- Opening Delimiter -

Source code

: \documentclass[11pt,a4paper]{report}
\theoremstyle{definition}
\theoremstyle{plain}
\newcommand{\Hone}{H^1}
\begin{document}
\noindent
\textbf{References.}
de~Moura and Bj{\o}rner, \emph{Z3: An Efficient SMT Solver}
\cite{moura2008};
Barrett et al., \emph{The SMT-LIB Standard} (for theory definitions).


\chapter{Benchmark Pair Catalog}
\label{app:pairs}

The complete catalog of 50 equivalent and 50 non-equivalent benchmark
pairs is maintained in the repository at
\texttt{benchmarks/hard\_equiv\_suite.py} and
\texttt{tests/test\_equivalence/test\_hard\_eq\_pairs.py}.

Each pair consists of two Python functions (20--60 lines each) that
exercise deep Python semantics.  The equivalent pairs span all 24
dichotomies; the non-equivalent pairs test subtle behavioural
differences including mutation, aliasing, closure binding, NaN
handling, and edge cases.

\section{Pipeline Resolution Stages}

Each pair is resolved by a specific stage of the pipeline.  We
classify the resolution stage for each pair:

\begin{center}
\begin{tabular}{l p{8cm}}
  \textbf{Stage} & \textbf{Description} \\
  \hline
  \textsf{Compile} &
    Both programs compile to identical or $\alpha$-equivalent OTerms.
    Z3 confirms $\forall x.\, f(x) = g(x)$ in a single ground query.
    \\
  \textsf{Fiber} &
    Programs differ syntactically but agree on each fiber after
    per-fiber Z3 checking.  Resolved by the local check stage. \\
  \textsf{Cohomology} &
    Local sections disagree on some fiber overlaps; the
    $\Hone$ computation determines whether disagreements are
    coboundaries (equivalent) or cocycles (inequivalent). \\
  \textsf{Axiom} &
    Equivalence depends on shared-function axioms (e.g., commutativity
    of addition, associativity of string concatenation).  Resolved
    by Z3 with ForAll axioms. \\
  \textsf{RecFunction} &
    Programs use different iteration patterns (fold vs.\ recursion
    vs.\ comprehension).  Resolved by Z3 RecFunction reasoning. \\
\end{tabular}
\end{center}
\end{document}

- Closing Delimiter -

Task to carry out: Check each line above for the string "axioms", then copy the ones that have it.

Reply:
    Equivalence depends on shared-function axioms (e.g., commutativity
    by Z3 with ForAll axioms. \\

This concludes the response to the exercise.